Pick your November moments.
Schmidt, so clearly, finding an anecdote to Victor Matfield’s “slow poison.”
Jack McGrath racing around to spoil his supposedly impenetrable lineout maul.
The mostly impenetrable Irish defence.
Jonathan Sexton’s flawlessness.
Rhys Ruddock’s try when cutting clean through the Bok heart.
A training ground try, two phases after a scrum, with Conor Murray reversing play to trick Bryan Habana.
Schmidt wondering why the ball needed to bounce; could Murray not have found Tommy Bowe’s hands?
McGrath’s 17 tackles.
Comfortably defeating South Africa despite a dodgy scrum and lineout.
Being unhappy about it afterwards.
Rob Kearney’s continuing ability to soar, Robbie Henshaw’s arrival.

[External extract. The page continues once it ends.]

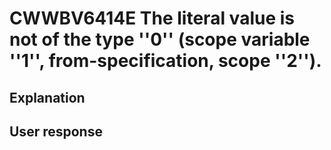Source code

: # CWWBV6414E The literal value is not of the type ''0'' (scope variable ''1'', from-specification, scope ''2'').

## Explanation

## User response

All change for Georgia. A 49-7 victory.
The Wallabies and Michael Cheika.
Simon Zebo’s try.
Simon Zebo’s 10 tackles.
Bowe’s intercept try.
Nick Phipps’s two tries.
Madness, exhilarating madness.
Sexton finally missing a kick.
Sexton’s nerveless 64th minute penalty for the 26-23 win or, even better, Sexton’s 43rd minute penalty sending Ireland in level at half-time.
Sexton, his value, providing further confirmation that Irish success at the World Cup weighs more heavily on his shoulders than any player to come before.
And yet, Ian Madigan’s impressive cameos.
O’Connell’s tackle on Ben McCallum.
Peter O’Mahony’s tackling of everyone else.
Jamie Heaslip’s constancy.
The collective’s refusal to break at the death.
Or perhaps, best of all, the humility heard in O’Connell’s response to Ireland rising to third in the IRB rankings: “We’ve been in this situation before and it didn’t serve us well.”
2015 will not be 2007. Of this we can be confident.